If you want good random numbers, consider linking to the gsl routines: http://www.gnu.org/software/gsl/. They have the routine gsl_ran_exponential. If you want to generate random numbers using a built-in generator with a uniform distribution on [0, 1) (e.g. u=Random.Next(0, N-1)/N, for some large N), then just use:

-mu * log (1-u)

See randist/exponential.c in the gsl source.

EDIT: just for comparison with some later answers - this is equivalent with mu = 1/lambda. mu here is the mean of the distribution, also called the scale parameter on the wikipedia page the OP linked to, and lambda is the rate parameter.

Ramashalanka
+7  A: 
Alok
Yep.. this is what I needed. After reading the wikipedia page more closely, the inversion method makes a lot of sense. For others reading your answer, there may be some confusion about the base of your log function. Technically, it should be base e, ie, ln( ).
Charlie Salts
Yes, my `log` is the natural log, although any base will do, just with a different lambda :-).
Alok
+3  A: 

The Fundamental Theorem of Sampling holds that if you can normalize, integrate and invert the desired distribution you are home free.

If you have a desired distribution F(x) normalized on [a,b]. You compute

C(y) = \int_a^y F(x) dx

invert that to get C^{-1}, throw z uniformly on [0,1) and find

x_i = C^{-1}(z_i)

which will have the desired distribution.


In your case: F(x) = ke^{-kx} and I will assume that you want [0,infinity]. We get :

C(y) = 1 - e^{-ky}

which is invertable to give

x = -1/k  ln(1 - z)

for z thrown uniformly on [0,1).


But, frankly, using a well debugged library is smarter unless you're doing this for your own edification.

dmckee
Thorough answer, thank you.
Charlie Salts
A: 

One interesting property of the exponential distribution: Consider an arrival process with exponential interarrival times. Take any period of time (t1, t2) and the arrivals in that period. Those arrivals are UNIFORMLY distributed between t1 and t2. (Sheldon Ross, Stochastic Processes).

If I have a pseudo-random number generator and, for some reason (e.g. my software can't calculate logs) you don't want to do the above transformation, but want an exponential r.v. with mean of 1.0.

You can :

1) Create 1001 U(0,1) random variables.

2) Sort in order

3) Subtract the second from the first, third from the second,... to get 1000 differences.

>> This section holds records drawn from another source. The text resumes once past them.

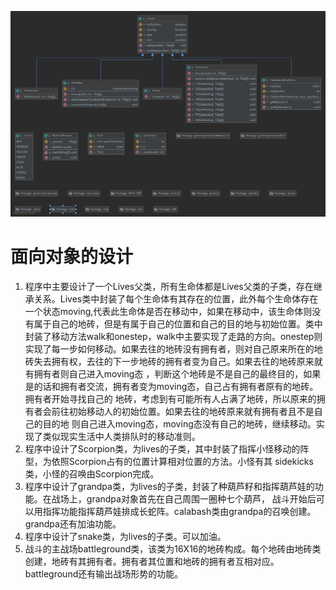 ![uml picture](H3P1.png)

# 面向对象的设计
1. 程序中主要设计了一个Lives父类，所有生命体都是Lives父类的子类，存在继承关系。Lives类中封装了每个生命体有其存在的位置，此外每个生命体存在一个状态moving,代表此生命体是否在移动中，如果在移动中，该生命体则没有属于自己的地砖，但是有属于自己的位置和自己的目的地与初始位置。类中封装了移动方法walk和onestep，walk中主要实现了走路的方向。onestep则实现了每一步如何移动。如果去往的地砖没有拥有者，则对自己原来所在的地砖失去拥有权，去往的下一步地砖的拥有者变为自己。如果去往的地砖原来就有拥有者则自己进入moving态
，判断这个地砖是不是自己的最终目的，如果是的话和拥有者交流，拥有者变为moving态，自己占有拥有者原有的地砖。拥有者开始寻找自己的
地砖，考虑到有可能所有人占满了地砖，所以原来的拥有者会前往初始移动人的初始位置。如果去往的地砖原来就有拥有者且不是自己的目的地
则自己进入moving态，moving态没有自己的地砖，继续移动。实现了类似现实生活中人类排队时的移动准则。
2. 程序中设计了Scorpion类，为lives的子类，其中封装了指挥小怪移动的阵型，为依照Scorpion占有的位置计算相对位置的方法。小怪有其
sidekicks类，小怪的召唤由Scorpion完成。
3. 程序中设计了grandpa类，为lives的子类，封装了种葫芦籽和指挥葫芦娃的功能。在战场上，grandpa对象首先在自己周围一圈种七个葫芦，
战斗开始后可以用指挥功能指挥葫芦娃排成长蛇阵。calabash类由grandpa的召唤创建。grandpa还有加油功能。
4. 程序中设计了snake类，为lives的子类。可以加油。
5. 战斗的主战场battleground类，该类为16X16的地砖构成。每个地砖由地砖类创建，地砖有其拥有者。拥有者其位置和地砖的拥有者互相对应。
battleground还有输出战场形势的功能。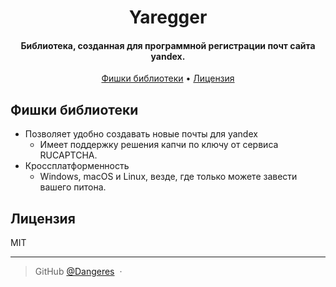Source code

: <h1 align="center">
        Yaregger
    <br>
</h1>

<h4 align="center">Библиотека, созданная для программной регистрации почт сайта yandex.</h4>

<p align="center">
  <a href="#фишкиби-блиотеки">Фишки библиотеки</a> •
  <a href="#ицензия">Лицензия</a>
</p>

## Фишки библиотеки

* Позволяет удобно создавать новые почты для yandex
  - Имеет поддержку решения капчи по ключу от сервиса RUCAPTCHA.
* Кроссплатформенность
  - Windows, macOS и Linux, везде, где только можете завести вашего питона.

## Лицензия

MIT

---

> GitHub [@Dangeres](https://github.com/Dangeres) &nbsp;&middot;&nbsp;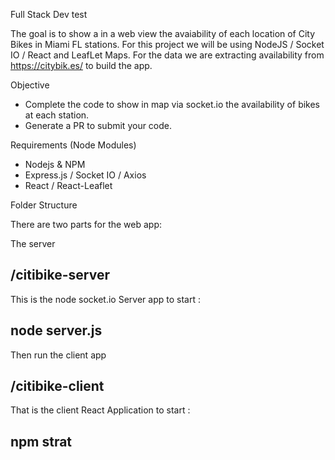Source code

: Full Stack Dev test

The goal is to show a in a web view the avaiability of each location of City Bikes in Miami FL stations. For this project we will be using NodeJS / Socket IO / React and LeafLet Maps. For the data we are extracting availability from https://citybik.es/ to build the app.

Objective 

- Complete the code to show in map via socket.io the availability of bikes at each station.
- Generate a PR to submit your code. 

Requirements (Node Modules)

- Nodejs & NPM
- Express.js / Socket IO / Axios
- React / React-Leaflet

Folder Structure

There are two parts for the web app:

The server

## /citibike-server
This is the node socket.io Server app to start :

## node server.js

Then run the client app

## /citibike-client 
That is the client React Application to start :

## npm strat




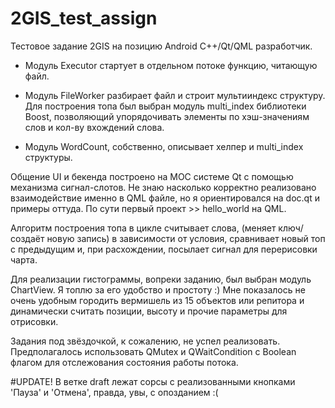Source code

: # 2GIS_test_assign
Тестовое задание 2GIS на позицию Android C++/Qt/QML разработчик.

* Модуль Executor стартует в отдельном потоке функцию, читающую файл.

* Модуль FileWorker разбирает файл и строит мультииндекс структуру. Для построения топа был выбран модуль multi_index библиотеки Boost, позволяющий упорядочивать элементы по хэш-значениям слов и кол-ву вхождений слова.

* Модуль WordCount, собственно, описывает хелпер и multi_index структуры.

Общение UI и бекенда построено на MOC системе Qt с помощью механизма сигнал-слотов. Не знаю насколько корректно реализовано взаимодействие именно в QML файле, но я ориентировался на doc.qt и примеры оттуда. По сути первый проект >> hello_world на QML.

Алгоритм построения топа в цикле считывает слова, (меняет ключ/создаёт новую запись) в зависимости от условия, сравнивает новый топ с предыдущим и, при расхождении, посылает сигнал для перерисовки чарта.

Для реализации гистограммы, вопреки заданию, был выбран модуль ChartView. Я топлю за его удобство и простоту :) Мне показалось не очень удобным городить вермишель из 15 объектов или репитора и динамически считать позиции, высоту и прочие параметры для отрисовки.

Задания под звёздочкой, к сожалению, не успел реализовать. Предполагалось использовать QMutex и QWaitCondition с Boolean флагом для отслежования состояния работы потока.

#UPDATE! 
В ветке draft лежат сорсы с реализованными кнопками 'Пауза' и 'Отмена', правда, увы, с опозданием :(
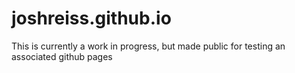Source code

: # joshreiss.github.io
This is currently a work in progress, but made public for testing an associated github pages
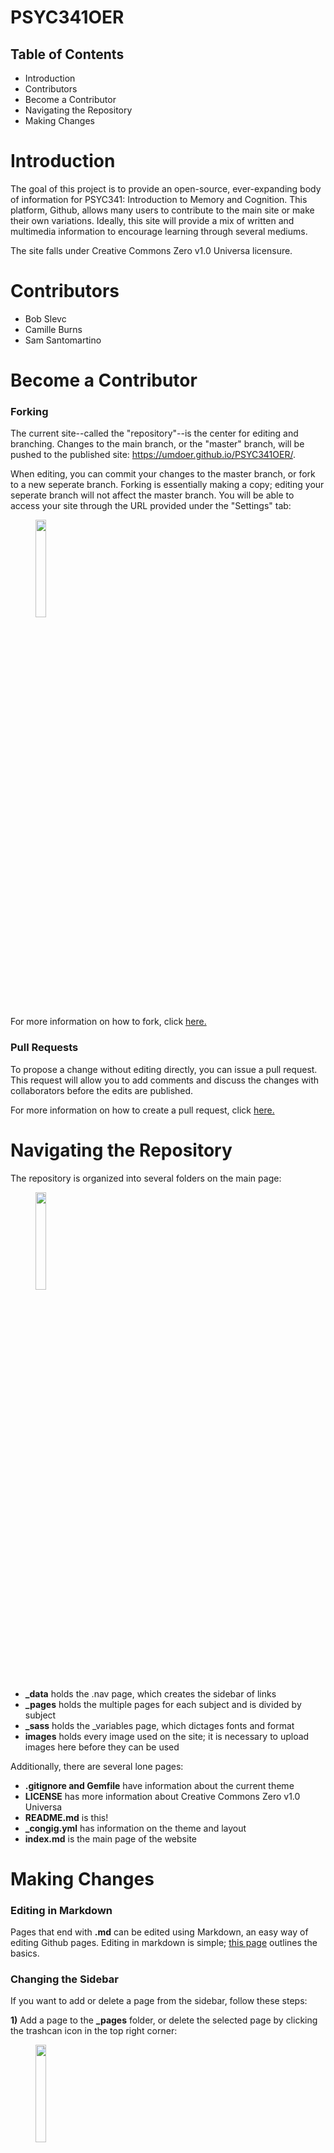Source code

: # PSYC341OER
## Table of Contents
* Introduction
* Contributors 
* Become a Contributor
* Navigating the Repository
* Making Changes

# Introduction

The goal of this project is to provide an open-source, ever-expanding body of information for PSYC341: Introduction to Memory and Cognition. This platform, Github, allows many users to contribute to the main site or make their own variations. Ideally, this site will provide a mix of written and multimedia information to encourage learning through several mediums.    

The site falls under Creative Commons Zero v1.0 Universa licensure. 

# Contributors
* Bob Slevc
* Camille Burns
* Sam Santomartino

# Become a Contributor
### Forking

The current site--called the "repository"--is the center for editing and branching. Changes to the main branch, or the "master" branch, will be pushed to the published site: https://umdoer.github.io/PSYC341OER/.

When editing, you can commit your changes to the master branch, or fork to a new seperate branch. Forking is essentially making a copy; editing your seperate branch will not affect the master branch. You will be able to access your site through the URL provided under the "Settings" tab:

<figure>
    <img src="https://UMDOER.github.io/PSYC341OER/images/Screen Shot 2021-01-02 at 11.54.38 AM.png" style="width:20%">
</figure>

For more information on how to fork, click [here.](https://docs.github.com/en/free-pro-team@latest/github/collaborating-with-issues-and-pull-requests/working-with-forks)

### Pull Requests

To propose a change without editing directly, you can issue a pull request. This request will allow you to add comments and discuss the changes with collaborators before the edits are published. 

For more information on how to create a pull request, click [here.](https://docs.github.com/en/free-pro-team@latest/github/collaborating-with-issues-and-pull-requests/creating-a-pull-request)


# Navigating the Repository

The repository is organized into several folders on the main page:

<figure>
    <img src="https://UMDOER.github.io/PSYC341OER/images/Screen Shot 2021-01-02 at 11.49.38 AM.png" style="width:20%">
</figure>

* **_data** holds the .nav page, which creates the sidebar of links
* **_pages** holds the multiple pages for each subject and is divided by subject
* **_sass** holds the _variables page, which dictages fonts and format
* **images** holds every image used on the site; it is necessary to upload images here before they can be used

Additionally, there are several lone pages:
* **.gitignore and Gemfile** have information about the current theme
* **LICENSE** has more information about Creative Commons Zero v1.0 Universa
* **README.md** is this!
* **_congig.yml** has information on the theme and layout
* **index.md** is the main page of the website

# Making Changes

### Editing in Markdown

Pages that end with **.md** can be edited using Markdown, an easy way of editing Github pages. Editing in markdown is simple; [this page](https://guides.github.com/features/mastering-markdown/) outlines the basics.

### Changing the Sidebar

If you want to add or delete a page from the sidebar, follow these steps:

**1)** Add a page to the **_pages** folder, or delete the selected page by clicking the trashcan icon in the top right corner:

<figure>
    <img src="https://UMDOER.github.io/PSYC341OER/images/Screen Shot 2021-01-02 at 12.23.31 PM.png" style="width:20%">
</figure>

**2)** In **_data**, go to navigation.yml. 

Each sidebar is organized in the same format:

<figure>
    <img src="https://UMDOER.github.io/PSYC341OER/images/Screen Shot 2021-01-02 at 12.35.55 PM.png" style="width:20%">
</figure>
        
For example, here is the beginning of the sidebar for the Sensation and Perception pages:

<figure>
    <img src="https://UMDOER.github.io/PSYC341OER/images/Screen Shot 2021-01-02 at 12.30.39 PM.png" style="width:20%">
</figure>

Which, when published, leads to this:

<figure>
    <img src="https://UMDOER.github.io/PSYC341OER/images/Screen Shot 2021-01-02 at 12.31.19 PM.png" style="width:20%">
</figure>

Therefore, when adding or deleting a page, you must also add or delete the code for that page in the sidebar. 

**3)** If your page is referenced in the Table of Contents on the **index.md** page, you must add or delete it there.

4) Those differences are exponential RVs with from a distribution with mean = 1.0.

Less efficient, I think, but a means to the same end.

Grembo
Interesting idea. How do I control the λ value?
Charlie Salts
Oh - I misstated the process a bit. I actually created 1001 rv's on the interval (0,1000) and took 1000 differences. The result is exponential with mean 1.0 since the average difference is 1.0. To get another mean, just multiply the difference by the mean you want. BTW, I checked the results in @Risk to make sure the distribution was exponential with mean 1.0.